This work draws inspiration from ancient Bantu "Garbage Event Rituals," in which performers would enact poetical "defenses" of trash. First, a large field would be covered in thick layers of village waste. Performers would then act out pre-written critiques and defenses of the contents in the field.

Sample defenses:
Critic: "This place is dirty."
Defense: "It is filthy."
Critic: " Why don't you clean it up?"
Defense: "We like it the way it is."

This work was made using discarded packing paper found on the side of the road as its starting point.
It is the sacred duty of the artist to defend the beauty of the world. When things are given no value, we reach down, pick them up, and recognize them as precious.

Artist Bio

Of my earliest childhood memories, one of the most vivid is, while playing with paper and pencil, accidentally drawing what I perceived to look like a little bird. The picture was absolutely simple, composed of one long curved line enclosed at the "beak." Yet it seemed to me like it might at any moment fly right off the page.
Since the drawing came about spontaneously, I immediately became taken with the idea of repeating/recreating it. I filled page after page attempting to capture the essential beauty and purity of that first "chance" drawing, but each attempt came up short.
Perhaps in some strange way, I've still been trying ever since.

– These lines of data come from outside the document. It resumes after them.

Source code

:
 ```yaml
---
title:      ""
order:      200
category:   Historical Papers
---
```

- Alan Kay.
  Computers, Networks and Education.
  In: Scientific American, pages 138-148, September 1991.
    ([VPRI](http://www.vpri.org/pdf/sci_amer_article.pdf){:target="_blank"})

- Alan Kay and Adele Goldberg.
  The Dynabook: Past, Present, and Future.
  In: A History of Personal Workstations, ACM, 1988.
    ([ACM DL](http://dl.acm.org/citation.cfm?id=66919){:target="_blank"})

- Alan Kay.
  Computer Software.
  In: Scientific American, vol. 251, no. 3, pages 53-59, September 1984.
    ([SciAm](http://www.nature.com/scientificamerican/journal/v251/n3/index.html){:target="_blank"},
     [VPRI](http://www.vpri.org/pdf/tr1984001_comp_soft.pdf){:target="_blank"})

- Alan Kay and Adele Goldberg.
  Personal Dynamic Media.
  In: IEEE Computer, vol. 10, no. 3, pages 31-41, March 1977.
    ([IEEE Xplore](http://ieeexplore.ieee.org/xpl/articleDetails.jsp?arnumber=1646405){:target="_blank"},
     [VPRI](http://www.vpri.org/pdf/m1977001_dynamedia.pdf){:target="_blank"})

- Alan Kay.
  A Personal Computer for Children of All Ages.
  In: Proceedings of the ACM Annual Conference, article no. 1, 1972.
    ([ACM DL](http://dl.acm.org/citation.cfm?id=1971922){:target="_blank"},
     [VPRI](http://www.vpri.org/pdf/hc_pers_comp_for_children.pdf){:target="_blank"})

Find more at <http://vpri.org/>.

In my early teens, I began to compose and perform music, eventually studying formally at Franklin & Marshall college where I received a Bachelors of Music in 2022.
It was there where I developed a deep fascination with the artistic avant-garde, discovering the works of artists like John Cage, Laurie Anderson, Duchamp, Rauschenberg, and Jasper Johns. Artists who blurred the lines between artistic mediums and life itself.

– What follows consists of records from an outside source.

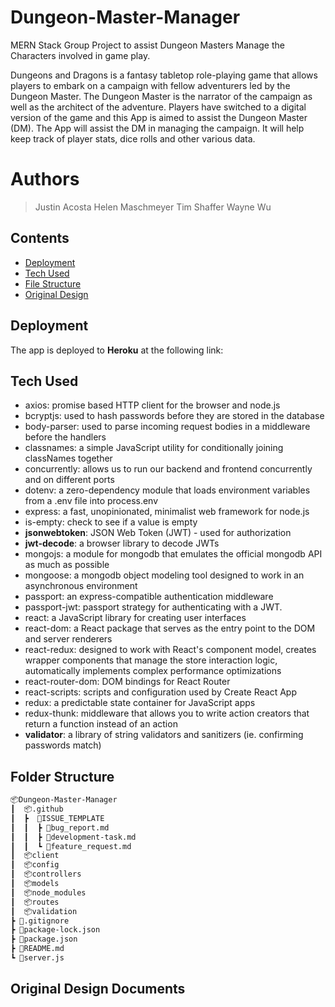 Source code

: # Dungeon-Master-Manager
MERN Stack Group Project to assist Dungeon Masters Manage the Characters involved in game play.  

Dungeons and Dragons is a fantasy tabletop role-playing game that allows players to embark on a campaign with fellow adventurers led by the Dungeon Master. The Dungeon Master is the narrator of the campaign as well as the architect of the adventure. Players have switched to a digital version of the game and this App is aimed to assist the Dungeon Master (DM).  The App will assist the DM in managing the campaign. It will help keep track of player stats, dice rolls and other various data. 

# Authors
> Justin Acosta
> Helen Maschmeyer 
> Tim Shaffer
> Wayne Wu

## Contents
* [Deployment](#deployment)
* [Tech Used](#tech-used)
* [File Structure](#folder-structure)
* [Original Design](#original-design-documents)


## Deployment
The app is deployed to **Heroku** at the following link:  

## Tech Used

* axios:  promise based HTTP client for the browser and node.js
* bcryptjs: used to hash passwords before they are stored in the database
* body-parser: used to parse incoming request bodies in a middleware before the handlers
* classnames:  a simple JavaScript utility for conditionally joining classNames together
* concurrently: allows us to run our backend and frontend concurrently and on different ports
* dotenv: a zero-dependency module that loads environment variables from a .env file into process.env 
* express: a fast, unopinionated, minimalist web framework for node.js
* is-empty: check to see if a value is empty
* **jsonwebtoken**: JSON Web Token (JWT) - used for authorization
* **jwt-decode**: a browser library to decode JWTs
* mongojs: a module for mongodb that emulates the official mongodb API as much as possible
* mongoose: a mongodb object modeling tool designed to work in an asynchronous environment
* passport: an express-compatible authentication middleware
* passport-jwt: passport strategy for authenticating with a JWT. 
* react: a JavaScript library for creating user interfaces
* react-dom: a React package that serves as the entry point to the DOM and server renderers
* react-redux: designed to work with React's component model, creates wrapper components that manage the store interaction logic, automatically implements complex performance optimizations
* react-router-dom: DOM bindings for React Router
* react-scripts: scripts and configuration used by Create React App
* redux: a predictable state container for JavaScript apps 
* redux-thunk: middleware that allows you to write action creators that return a function instead of an action 
* **validator**: a library of string validators and sanitizers (ie. confirming passwords match)

## Folder Structure

```bash
📦Dungeon-Master-Manager
┃  📦.github
┃  ┣  📂ISSUE_TEMPLATE
┃  ┃  ┣ 📜bug_report.md
┃  ┃  ┣ 📜development-task.md
┃  ┃  ┗ 📜feature_request.md
┃  📦client
┃  📦config
┃  📦controllers
┃  📦models
┃  📦node_modules
┃  📦routes
┃  📦validation
┣ 📜.gitignore
┣ 📜package-lock.json
┣ 📜package.json
┣ 📜README.md
┗ 📜server.js
```

## Original Design Documents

Since graduating, I've continued my work as a multimedia artist, producing bodies of work such as the 2023 conceptual album/novella "The Burning of Hunger City" and a stream of visual works consisting of videos, photographs, drawings, paintings, and assemblages. In addition to this, I write consistent essays and poems exploring artistic philosophy for my Substack, the "On Fire Diaries."

My latest body of work, an installation entitled "Ten Invisible Drawings" premiered at Barshinger Center, Franklin & Marshall College on November 9th, 2024. Another showing at the college is already scheduled for early 2025.